Data records
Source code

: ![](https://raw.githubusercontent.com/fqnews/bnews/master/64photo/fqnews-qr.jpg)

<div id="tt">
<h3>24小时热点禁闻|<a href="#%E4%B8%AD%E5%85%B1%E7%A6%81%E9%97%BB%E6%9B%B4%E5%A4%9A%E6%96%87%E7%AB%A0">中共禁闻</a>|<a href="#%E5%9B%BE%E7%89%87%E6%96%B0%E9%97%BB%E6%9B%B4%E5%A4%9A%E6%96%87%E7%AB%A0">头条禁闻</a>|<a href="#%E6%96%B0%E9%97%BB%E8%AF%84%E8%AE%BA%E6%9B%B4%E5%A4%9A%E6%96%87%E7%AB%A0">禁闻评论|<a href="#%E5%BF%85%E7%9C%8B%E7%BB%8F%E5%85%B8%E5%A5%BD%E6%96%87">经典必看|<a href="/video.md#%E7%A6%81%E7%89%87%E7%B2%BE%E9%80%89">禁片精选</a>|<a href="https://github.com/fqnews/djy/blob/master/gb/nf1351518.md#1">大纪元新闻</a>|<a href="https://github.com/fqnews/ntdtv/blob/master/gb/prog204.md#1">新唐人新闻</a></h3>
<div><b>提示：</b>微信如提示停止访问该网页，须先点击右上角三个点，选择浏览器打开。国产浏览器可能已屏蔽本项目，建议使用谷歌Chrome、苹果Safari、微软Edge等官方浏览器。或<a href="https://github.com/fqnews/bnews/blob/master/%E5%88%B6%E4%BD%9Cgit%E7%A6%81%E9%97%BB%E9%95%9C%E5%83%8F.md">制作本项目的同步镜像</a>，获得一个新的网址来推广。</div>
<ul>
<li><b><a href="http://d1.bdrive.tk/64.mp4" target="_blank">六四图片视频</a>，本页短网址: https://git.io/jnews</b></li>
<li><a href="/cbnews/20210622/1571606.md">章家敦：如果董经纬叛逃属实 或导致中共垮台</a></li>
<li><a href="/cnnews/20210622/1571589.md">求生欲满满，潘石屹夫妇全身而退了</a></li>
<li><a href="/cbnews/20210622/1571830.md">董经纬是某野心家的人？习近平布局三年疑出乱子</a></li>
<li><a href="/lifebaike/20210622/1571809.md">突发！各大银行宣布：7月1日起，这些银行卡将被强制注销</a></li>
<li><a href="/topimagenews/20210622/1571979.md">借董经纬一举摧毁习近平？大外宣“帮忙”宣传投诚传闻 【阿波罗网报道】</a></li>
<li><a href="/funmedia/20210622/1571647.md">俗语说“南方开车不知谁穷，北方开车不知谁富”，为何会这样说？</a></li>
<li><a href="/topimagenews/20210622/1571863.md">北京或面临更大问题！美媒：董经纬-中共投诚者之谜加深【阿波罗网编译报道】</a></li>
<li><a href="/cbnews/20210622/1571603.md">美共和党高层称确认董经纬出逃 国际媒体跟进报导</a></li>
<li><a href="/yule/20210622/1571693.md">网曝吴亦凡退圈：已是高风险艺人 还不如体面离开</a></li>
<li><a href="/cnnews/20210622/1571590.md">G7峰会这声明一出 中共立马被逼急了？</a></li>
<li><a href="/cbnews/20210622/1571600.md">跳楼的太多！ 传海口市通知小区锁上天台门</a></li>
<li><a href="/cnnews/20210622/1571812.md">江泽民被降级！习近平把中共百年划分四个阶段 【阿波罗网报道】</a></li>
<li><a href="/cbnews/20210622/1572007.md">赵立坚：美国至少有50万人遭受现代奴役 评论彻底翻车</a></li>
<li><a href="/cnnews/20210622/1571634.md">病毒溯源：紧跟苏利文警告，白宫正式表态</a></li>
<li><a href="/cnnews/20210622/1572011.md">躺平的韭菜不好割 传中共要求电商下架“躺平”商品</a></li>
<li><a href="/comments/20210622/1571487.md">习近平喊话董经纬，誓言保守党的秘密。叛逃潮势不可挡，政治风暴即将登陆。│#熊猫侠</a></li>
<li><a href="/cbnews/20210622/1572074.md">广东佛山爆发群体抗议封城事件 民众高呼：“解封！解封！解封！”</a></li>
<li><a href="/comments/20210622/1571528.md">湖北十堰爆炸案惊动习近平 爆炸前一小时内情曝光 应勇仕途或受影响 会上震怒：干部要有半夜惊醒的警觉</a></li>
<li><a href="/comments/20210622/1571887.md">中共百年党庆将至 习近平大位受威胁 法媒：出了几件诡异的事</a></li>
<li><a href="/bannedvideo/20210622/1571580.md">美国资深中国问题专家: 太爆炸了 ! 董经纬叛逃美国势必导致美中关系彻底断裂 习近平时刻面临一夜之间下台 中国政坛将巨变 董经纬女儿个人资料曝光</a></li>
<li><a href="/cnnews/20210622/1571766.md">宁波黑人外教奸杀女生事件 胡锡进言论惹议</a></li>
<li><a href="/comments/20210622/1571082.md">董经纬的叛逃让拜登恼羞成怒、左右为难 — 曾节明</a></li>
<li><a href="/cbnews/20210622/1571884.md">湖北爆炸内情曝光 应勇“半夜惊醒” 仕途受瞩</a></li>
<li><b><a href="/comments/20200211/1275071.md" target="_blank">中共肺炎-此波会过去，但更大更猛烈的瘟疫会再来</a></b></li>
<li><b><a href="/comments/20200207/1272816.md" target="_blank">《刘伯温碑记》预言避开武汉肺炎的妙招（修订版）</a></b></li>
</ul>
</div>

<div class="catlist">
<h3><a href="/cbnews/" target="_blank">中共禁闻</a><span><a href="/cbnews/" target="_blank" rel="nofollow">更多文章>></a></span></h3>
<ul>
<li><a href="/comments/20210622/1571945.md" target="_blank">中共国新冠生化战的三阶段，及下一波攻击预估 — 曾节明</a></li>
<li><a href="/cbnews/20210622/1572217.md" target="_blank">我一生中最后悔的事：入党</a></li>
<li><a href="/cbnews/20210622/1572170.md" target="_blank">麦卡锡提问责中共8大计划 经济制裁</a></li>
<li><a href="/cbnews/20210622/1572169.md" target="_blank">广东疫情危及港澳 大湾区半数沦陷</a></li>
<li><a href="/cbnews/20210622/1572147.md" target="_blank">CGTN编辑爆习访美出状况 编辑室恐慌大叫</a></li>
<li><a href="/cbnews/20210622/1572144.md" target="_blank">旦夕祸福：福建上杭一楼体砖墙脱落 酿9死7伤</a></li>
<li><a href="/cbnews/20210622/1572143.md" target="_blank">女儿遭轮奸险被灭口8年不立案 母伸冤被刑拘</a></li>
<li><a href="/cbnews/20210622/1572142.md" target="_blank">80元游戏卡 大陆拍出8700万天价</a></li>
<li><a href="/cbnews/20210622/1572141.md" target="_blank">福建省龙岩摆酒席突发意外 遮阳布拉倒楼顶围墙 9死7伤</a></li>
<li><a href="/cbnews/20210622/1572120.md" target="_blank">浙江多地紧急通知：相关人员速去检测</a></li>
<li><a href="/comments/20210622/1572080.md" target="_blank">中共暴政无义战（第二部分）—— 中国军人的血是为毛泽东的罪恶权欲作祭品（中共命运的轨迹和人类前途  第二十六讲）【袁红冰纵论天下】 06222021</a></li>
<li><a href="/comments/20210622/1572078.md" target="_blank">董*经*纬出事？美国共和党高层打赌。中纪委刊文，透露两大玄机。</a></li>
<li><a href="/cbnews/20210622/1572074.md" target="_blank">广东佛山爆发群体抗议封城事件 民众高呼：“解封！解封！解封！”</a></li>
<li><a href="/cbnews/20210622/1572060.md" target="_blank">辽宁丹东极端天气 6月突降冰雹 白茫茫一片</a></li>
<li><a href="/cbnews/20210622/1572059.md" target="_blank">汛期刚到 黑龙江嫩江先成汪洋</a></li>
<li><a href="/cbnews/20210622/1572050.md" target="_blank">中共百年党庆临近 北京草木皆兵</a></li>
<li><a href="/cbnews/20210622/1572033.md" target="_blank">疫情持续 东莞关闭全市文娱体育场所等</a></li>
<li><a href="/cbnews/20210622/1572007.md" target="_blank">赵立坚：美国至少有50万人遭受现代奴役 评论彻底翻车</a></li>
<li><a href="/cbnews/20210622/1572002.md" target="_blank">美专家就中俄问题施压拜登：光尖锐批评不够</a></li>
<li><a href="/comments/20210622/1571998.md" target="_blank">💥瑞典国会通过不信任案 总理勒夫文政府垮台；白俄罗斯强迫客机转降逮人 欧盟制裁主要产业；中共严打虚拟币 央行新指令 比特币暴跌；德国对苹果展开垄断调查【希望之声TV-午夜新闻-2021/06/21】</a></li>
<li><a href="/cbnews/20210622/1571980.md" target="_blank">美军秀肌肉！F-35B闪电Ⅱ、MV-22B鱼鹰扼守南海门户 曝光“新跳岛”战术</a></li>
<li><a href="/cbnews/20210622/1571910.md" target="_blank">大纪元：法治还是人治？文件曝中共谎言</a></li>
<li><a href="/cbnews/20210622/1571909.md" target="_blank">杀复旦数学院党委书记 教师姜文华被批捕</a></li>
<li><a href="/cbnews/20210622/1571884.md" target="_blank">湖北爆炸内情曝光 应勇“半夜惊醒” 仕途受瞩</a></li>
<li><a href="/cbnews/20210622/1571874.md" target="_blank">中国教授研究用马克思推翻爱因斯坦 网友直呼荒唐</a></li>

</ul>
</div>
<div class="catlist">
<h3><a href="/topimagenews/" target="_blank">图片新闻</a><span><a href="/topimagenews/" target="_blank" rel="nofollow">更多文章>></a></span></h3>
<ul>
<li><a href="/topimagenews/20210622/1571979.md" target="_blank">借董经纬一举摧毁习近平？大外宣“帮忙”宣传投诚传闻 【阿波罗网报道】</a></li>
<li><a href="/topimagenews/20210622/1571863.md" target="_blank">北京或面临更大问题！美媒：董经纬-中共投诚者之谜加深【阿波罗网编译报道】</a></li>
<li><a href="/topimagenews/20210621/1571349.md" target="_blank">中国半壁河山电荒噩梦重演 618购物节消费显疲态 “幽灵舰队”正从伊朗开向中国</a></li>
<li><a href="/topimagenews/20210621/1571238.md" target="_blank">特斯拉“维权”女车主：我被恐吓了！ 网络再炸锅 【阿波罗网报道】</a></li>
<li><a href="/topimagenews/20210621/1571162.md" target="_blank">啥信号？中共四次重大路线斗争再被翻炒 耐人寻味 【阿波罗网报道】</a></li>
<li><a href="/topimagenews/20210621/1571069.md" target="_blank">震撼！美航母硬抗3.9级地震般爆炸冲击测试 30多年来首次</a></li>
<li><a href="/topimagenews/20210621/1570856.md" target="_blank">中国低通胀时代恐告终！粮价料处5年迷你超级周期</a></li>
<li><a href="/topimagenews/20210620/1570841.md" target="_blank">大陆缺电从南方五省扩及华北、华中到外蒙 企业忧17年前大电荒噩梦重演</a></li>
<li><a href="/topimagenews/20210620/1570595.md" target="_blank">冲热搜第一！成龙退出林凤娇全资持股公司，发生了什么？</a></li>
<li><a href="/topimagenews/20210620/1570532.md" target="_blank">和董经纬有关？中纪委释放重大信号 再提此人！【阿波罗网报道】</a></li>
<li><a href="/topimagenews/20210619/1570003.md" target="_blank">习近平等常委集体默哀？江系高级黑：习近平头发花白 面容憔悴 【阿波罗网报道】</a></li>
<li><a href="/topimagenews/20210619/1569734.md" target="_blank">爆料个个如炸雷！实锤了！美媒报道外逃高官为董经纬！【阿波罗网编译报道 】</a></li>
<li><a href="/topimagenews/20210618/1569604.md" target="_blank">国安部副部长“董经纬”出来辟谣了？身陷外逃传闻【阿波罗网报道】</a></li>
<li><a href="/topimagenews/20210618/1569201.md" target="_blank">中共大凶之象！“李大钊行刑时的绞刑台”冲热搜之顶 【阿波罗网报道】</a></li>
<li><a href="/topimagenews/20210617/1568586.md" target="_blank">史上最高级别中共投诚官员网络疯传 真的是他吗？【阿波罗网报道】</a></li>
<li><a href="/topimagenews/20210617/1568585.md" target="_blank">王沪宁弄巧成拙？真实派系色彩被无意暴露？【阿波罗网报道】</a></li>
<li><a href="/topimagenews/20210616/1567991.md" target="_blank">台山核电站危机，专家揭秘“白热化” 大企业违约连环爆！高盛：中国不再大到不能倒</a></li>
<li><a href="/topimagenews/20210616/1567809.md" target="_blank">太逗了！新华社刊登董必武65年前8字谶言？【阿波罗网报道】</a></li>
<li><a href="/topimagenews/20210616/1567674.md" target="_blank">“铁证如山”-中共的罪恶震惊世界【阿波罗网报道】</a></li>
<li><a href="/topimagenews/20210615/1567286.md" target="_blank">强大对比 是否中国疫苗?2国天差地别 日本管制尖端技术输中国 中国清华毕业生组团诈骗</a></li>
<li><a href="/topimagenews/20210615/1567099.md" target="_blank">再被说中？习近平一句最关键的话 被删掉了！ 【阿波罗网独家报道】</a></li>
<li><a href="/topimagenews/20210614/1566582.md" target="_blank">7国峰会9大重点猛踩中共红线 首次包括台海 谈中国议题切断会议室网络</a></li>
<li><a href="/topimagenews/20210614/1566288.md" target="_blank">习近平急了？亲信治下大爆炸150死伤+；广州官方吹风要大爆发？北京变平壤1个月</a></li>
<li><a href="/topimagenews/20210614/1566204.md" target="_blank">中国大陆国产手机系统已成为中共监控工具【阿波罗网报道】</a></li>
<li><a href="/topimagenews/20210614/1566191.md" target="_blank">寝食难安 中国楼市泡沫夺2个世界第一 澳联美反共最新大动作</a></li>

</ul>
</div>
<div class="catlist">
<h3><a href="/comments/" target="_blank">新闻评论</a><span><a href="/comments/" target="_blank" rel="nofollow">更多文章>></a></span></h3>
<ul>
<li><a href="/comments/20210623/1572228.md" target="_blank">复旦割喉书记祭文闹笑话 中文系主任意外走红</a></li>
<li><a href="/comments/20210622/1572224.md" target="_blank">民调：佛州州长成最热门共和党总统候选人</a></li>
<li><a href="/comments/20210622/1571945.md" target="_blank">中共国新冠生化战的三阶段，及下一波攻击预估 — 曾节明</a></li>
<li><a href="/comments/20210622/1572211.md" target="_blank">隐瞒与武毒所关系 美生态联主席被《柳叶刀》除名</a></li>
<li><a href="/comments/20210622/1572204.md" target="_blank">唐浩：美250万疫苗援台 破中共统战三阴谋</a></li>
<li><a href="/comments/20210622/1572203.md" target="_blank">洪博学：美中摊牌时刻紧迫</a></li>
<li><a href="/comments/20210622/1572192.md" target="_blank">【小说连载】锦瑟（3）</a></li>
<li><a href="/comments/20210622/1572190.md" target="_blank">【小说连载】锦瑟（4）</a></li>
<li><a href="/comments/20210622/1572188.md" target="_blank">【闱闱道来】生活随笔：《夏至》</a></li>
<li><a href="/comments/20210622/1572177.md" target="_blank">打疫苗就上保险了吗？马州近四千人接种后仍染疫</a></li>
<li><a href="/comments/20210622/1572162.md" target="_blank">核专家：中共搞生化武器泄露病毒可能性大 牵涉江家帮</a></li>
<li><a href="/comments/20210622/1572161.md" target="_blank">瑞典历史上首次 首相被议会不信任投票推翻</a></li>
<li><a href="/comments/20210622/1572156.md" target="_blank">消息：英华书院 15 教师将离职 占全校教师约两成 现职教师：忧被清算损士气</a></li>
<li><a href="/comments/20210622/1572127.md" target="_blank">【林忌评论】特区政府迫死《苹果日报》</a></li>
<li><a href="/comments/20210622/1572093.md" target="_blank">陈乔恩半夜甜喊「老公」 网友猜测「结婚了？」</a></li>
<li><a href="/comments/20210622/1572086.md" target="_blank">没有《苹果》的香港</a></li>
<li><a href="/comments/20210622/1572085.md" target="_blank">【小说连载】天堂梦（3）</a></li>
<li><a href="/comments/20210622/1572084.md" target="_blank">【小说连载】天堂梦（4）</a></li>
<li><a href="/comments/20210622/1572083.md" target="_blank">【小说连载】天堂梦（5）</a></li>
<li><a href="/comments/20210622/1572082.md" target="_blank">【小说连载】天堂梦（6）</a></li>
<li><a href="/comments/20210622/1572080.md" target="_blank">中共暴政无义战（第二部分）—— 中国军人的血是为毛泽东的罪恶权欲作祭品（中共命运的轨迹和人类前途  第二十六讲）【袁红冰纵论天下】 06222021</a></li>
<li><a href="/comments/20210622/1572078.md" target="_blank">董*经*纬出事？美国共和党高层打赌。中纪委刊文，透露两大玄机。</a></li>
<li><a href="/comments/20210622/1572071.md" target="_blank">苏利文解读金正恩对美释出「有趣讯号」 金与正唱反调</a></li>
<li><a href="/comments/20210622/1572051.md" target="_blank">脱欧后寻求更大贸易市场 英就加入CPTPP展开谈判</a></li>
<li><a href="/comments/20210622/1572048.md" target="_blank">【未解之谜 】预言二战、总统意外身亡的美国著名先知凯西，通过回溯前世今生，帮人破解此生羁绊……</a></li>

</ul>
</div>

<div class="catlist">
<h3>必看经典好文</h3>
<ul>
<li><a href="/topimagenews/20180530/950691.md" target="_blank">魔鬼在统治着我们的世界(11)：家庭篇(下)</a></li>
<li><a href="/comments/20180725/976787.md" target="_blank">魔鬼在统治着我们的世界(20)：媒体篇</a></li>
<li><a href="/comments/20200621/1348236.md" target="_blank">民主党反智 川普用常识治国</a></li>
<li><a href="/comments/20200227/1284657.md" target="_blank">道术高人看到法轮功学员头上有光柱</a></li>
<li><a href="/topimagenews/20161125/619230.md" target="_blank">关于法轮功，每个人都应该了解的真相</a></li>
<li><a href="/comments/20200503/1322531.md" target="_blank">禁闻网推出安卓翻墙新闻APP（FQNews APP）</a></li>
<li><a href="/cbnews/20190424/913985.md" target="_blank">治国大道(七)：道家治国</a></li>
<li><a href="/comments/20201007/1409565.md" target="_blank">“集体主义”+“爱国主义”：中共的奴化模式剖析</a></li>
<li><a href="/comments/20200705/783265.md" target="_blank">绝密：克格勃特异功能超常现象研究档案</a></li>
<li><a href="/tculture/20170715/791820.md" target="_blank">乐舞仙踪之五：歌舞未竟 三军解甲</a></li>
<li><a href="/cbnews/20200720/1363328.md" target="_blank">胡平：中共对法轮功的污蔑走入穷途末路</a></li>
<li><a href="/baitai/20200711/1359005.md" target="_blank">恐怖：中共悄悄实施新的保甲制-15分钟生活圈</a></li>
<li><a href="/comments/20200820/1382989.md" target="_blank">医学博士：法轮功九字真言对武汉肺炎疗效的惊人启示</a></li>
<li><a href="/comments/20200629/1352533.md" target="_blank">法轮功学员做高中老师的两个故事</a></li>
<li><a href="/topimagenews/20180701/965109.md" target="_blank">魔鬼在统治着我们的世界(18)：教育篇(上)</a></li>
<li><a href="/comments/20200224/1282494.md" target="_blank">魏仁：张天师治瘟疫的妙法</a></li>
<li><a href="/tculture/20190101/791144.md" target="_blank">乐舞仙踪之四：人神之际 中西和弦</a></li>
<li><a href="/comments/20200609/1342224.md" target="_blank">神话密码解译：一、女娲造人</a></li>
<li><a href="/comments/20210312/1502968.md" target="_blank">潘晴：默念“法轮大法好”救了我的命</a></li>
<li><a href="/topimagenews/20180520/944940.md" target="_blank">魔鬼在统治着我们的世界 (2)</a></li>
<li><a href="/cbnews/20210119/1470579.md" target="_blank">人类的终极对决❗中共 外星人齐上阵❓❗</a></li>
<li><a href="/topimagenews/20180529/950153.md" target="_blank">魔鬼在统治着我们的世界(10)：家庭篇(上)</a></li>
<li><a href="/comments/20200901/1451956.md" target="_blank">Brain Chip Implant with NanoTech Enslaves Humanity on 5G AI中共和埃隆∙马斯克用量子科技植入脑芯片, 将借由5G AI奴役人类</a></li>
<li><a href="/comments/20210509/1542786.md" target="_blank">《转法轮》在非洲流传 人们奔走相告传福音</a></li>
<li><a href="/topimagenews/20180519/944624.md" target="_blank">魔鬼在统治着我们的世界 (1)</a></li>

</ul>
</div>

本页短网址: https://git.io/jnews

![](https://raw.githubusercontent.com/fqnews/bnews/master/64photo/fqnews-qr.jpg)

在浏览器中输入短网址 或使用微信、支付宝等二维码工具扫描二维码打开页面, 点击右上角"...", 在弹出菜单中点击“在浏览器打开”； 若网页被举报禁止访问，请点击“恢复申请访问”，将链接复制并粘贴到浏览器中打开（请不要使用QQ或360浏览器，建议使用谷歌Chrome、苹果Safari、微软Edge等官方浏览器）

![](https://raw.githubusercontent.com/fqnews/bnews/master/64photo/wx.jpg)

WORK REQUIRED |
Check each line of the records for the string "广东佛山爆发群体抗议封城事件" and copy those that have it.

RESPONSE |
<li><a href="/cbnews/20210622/1572074.md">广东佛山爆发群体抗议封城事件 民众高呼：“解封！解封！解封！”</a></li>
<li><a href="/cbnews/20210622/1572074.md" target="_blank">广东佛山爆发群体抗议封城事件 民众高呼：“解封！解封！解封！”</a></li>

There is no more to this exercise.